Adjustment of the cutting clearances as provided by the present invention can be effected with precision. For example, it may be desirable that the cutting clearances on both the suction side and drive side of the impeller 26, as previously described, are set at 0.010 inch. Therefore, the adjustment screws 62, 80 may be structured with a visible indicia that represents a defined measurement of axial movement so that movement of the adjustment screws 62, 80 achieve the desired amount of axial adjustment. For example, the adjustment screws 62, 80 are illustrated as having hex heads, and the hex heads of the screws may be manufactured so that each flat surface of the head represents a revolution of the screw sufficient to achieve a 0.010 inch adjustment.
Thus, when axial adjustment of the cutting clearances is required, the attachment screws 66 and 88, respectively, are loosened.
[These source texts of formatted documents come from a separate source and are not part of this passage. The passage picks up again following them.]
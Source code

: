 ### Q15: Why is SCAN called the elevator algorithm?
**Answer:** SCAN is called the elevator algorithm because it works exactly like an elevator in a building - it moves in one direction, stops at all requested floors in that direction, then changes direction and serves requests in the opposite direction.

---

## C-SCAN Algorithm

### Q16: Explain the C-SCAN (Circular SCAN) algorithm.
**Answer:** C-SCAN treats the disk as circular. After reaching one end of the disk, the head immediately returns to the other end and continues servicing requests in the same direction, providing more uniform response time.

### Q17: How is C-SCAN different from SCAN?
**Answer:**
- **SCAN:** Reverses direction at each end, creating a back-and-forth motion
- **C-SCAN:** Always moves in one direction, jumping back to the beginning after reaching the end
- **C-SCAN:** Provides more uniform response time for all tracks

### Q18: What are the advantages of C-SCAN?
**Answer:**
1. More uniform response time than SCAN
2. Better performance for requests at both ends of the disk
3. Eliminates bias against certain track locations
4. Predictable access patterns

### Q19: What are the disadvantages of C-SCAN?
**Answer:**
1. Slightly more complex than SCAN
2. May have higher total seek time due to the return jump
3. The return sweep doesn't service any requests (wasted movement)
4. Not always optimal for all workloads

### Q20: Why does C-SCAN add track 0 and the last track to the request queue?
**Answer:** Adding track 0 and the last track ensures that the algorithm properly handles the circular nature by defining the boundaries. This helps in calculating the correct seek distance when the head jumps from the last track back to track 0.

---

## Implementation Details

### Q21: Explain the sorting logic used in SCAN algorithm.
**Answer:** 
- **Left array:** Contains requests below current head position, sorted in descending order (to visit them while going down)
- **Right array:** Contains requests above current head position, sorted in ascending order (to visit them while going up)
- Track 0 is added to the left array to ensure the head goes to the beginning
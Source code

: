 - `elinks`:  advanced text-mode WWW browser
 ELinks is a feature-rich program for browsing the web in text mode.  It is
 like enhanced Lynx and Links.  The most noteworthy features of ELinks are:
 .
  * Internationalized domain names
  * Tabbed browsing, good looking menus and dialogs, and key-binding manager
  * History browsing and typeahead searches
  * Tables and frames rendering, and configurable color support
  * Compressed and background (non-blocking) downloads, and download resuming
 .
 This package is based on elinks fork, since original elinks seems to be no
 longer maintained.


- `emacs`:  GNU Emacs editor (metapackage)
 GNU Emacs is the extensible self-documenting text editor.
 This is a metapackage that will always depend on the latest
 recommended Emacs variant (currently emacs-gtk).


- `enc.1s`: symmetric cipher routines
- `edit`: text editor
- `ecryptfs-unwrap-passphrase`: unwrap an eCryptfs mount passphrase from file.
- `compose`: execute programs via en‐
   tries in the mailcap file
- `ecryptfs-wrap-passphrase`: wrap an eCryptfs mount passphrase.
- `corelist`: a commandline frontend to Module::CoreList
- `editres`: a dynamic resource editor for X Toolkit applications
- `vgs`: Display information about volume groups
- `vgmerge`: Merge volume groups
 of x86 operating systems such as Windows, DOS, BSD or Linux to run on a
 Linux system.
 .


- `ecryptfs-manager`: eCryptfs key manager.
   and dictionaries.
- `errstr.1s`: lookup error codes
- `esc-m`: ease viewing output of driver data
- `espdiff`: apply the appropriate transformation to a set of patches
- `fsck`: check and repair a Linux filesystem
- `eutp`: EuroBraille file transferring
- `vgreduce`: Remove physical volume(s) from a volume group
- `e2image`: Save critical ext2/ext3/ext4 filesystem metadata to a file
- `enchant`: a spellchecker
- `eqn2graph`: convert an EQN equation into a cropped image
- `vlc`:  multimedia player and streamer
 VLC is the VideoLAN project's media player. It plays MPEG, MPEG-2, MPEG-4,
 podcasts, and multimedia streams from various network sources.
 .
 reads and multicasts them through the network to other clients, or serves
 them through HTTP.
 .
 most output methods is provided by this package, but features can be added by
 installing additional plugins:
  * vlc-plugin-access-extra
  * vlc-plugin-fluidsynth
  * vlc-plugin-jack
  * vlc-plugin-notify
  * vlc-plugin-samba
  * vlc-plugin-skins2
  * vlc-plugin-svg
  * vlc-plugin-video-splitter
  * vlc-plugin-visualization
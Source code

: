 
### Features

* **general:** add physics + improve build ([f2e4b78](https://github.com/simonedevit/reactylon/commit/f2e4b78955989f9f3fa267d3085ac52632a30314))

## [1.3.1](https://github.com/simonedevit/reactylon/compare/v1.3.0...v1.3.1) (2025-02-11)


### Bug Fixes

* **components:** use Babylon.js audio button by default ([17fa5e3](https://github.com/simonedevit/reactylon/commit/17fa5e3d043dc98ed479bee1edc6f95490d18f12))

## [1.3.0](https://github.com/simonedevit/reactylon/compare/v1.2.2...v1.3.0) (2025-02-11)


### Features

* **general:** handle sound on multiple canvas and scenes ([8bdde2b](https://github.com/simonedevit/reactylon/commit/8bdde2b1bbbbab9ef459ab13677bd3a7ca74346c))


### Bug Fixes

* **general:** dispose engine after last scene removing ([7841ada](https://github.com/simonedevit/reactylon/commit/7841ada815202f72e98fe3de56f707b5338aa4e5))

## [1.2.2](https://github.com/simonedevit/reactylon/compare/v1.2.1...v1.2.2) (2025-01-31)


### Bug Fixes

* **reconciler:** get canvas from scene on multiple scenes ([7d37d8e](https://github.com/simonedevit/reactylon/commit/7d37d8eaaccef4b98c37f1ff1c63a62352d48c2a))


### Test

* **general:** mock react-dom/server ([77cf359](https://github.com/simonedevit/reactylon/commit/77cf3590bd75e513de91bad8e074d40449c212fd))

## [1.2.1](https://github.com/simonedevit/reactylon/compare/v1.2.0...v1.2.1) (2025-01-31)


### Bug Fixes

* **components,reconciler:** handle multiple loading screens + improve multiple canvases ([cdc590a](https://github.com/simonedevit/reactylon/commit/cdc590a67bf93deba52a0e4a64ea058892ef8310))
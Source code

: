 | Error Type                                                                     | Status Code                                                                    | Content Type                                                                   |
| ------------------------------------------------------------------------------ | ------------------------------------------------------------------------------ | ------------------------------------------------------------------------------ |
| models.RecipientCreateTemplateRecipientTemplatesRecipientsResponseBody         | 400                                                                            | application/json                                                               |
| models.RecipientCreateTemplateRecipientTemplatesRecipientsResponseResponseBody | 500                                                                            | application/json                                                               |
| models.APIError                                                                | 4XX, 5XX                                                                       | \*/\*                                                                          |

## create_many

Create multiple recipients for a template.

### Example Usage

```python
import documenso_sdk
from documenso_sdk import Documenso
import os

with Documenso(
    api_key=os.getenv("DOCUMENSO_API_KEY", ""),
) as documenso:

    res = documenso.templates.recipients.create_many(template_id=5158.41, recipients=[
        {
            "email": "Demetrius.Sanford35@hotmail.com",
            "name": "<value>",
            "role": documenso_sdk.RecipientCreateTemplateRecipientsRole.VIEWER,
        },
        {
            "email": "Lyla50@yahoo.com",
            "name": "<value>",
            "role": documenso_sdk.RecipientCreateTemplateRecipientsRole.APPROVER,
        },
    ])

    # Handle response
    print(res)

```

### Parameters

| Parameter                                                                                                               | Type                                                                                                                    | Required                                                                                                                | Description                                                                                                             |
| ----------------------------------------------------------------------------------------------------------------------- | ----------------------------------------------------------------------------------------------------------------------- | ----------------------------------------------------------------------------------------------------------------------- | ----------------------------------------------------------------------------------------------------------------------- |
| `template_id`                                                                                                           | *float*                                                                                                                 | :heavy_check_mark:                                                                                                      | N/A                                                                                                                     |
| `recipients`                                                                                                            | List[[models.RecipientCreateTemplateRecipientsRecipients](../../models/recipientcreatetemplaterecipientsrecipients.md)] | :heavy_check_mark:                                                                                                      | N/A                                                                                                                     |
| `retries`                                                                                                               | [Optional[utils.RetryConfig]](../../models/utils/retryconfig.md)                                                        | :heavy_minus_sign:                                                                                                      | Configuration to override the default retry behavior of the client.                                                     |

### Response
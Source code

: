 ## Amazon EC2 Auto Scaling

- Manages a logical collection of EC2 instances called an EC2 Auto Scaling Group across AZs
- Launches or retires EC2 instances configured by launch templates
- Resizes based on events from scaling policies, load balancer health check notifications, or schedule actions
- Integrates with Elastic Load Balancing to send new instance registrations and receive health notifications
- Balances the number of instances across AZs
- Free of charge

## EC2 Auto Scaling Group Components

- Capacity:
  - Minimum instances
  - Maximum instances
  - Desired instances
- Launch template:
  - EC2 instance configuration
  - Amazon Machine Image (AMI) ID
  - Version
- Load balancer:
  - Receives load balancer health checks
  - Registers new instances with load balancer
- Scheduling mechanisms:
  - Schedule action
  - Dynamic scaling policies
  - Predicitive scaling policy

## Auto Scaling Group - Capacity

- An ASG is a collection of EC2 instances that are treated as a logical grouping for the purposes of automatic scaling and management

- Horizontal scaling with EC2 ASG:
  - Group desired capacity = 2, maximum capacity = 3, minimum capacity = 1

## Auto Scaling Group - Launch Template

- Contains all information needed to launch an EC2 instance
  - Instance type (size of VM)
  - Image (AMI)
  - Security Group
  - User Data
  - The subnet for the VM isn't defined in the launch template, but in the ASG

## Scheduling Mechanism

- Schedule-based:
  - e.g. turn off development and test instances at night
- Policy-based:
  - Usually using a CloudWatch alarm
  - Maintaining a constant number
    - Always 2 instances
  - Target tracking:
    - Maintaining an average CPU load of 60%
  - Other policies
The adjustment screw 62 is turned in the manner previously described until the impeller 26 contacts the chopper plate 40. The position of the hex head of the adjustment screw 62 is noted and then rotated back by one flat of the head, which adjusts the impeller 26 away from the chopper plate 40 by 0.010 inch. The attachment screw 66 is then secured as previously described. Similarly, the adjustment screw 80 of the second adjustment apparatus 78 is turned until the back plate 28 contacts the impeller 26. The position of the hex head of the adjustment screw 80 is noted and then turned by one flat of the head to adjust the back plate 28 away from the impeller 26 by 0.010 inch. The attachment screw 88 is then tightened to secure the back plate 28 in position. Again, the described adjustment amount of 0.010 inch is by way of example only and other adjustment measurements, as well as adjustment calibration means, may be employed with the invention.
While it may be preferred to effect adjustment of the impeller and the back plate in the manner described while the pump is not in active operation or use (i.e., not pumping fluid), the present invention allows the necessary adjustments to be made while the pump is in operation. Consequently, the present invention provides an improved means of adjusting the cutting parts of the pump as compared with known adjustment means.
The adjustment apparatus of the present invention is described herein with respect to a centrifugal pump of the chopper type and is particularly suited for such pumps. However, the adjustment apparatus of the present invention may be adapted for use in other types or configurations of centrifugal pumps where axial adjustment of the impeller relative to suction side and drive side elements of the pump casing are required. Thus, reference herein to particular details of the pump and the structure of the adjustment, apparatus of the invention are by way of example, and not by way of limitation.